Exercise details
The answer must consist of every line in the records that contains the word "hoàn".

[Plain-text document sources]
===============

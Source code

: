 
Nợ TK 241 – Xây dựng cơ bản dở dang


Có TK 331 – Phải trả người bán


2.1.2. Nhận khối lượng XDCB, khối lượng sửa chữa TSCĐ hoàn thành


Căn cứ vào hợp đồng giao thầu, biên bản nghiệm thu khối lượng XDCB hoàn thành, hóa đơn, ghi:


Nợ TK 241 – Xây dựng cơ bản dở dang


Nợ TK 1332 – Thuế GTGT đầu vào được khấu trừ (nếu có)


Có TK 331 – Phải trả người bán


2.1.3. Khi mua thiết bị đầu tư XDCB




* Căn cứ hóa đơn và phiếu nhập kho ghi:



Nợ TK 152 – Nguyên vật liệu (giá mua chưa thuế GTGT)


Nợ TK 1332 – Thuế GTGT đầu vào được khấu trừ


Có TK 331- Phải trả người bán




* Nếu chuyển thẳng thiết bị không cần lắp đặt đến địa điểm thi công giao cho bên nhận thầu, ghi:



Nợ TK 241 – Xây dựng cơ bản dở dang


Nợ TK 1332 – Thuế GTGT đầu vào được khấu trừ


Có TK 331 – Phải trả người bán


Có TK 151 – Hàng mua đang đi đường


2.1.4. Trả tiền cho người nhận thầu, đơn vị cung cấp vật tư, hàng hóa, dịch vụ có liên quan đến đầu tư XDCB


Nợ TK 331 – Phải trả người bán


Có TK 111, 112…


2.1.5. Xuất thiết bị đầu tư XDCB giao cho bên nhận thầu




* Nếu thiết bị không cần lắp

===============

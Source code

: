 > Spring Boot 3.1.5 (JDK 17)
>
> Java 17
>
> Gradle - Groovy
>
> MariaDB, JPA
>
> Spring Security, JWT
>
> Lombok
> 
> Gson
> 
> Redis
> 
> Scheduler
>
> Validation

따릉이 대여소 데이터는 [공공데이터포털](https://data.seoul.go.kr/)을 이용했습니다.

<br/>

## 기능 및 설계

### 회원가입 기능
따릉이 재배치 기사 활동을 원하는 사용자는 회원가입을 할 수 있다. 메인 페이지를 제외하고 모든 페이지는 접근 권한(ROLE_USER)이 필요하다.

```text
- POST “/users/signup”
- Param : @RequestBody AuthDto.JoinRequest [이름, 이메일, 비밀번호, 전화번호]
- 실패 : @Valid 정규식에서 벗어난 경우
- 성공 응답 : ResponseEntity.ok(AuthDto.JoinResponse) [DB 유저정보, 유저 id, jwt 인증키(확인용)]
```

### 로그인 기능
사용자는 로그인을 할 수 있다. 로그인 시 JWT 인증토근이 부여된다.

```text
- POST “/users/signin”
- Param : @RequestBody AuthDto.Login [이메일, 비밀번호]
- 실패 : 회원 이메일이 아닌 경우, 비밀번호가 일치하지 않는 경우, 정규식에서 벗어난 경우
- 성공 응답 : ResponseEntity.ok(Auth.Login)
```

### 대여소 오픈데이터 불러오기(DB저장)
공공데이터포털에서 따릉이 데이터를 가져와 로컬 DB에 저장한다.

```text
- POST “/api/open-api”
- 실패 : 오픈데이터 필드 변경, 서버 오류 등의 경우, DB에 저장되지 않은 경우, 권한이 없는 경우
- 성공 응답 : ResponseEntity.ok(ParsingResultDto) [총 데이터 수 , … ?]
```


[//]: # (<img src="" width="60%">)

===============

Expected answer
2.1.2. Nhận khối lượng XDCB, khối lượng sửa chữa TSCĐ hoàn thành
Căn cứ vào hợp đồng giao thầu, biên bản nghiệm thu khối lượng XDCB hoàn thành, hóa đơn, ghi:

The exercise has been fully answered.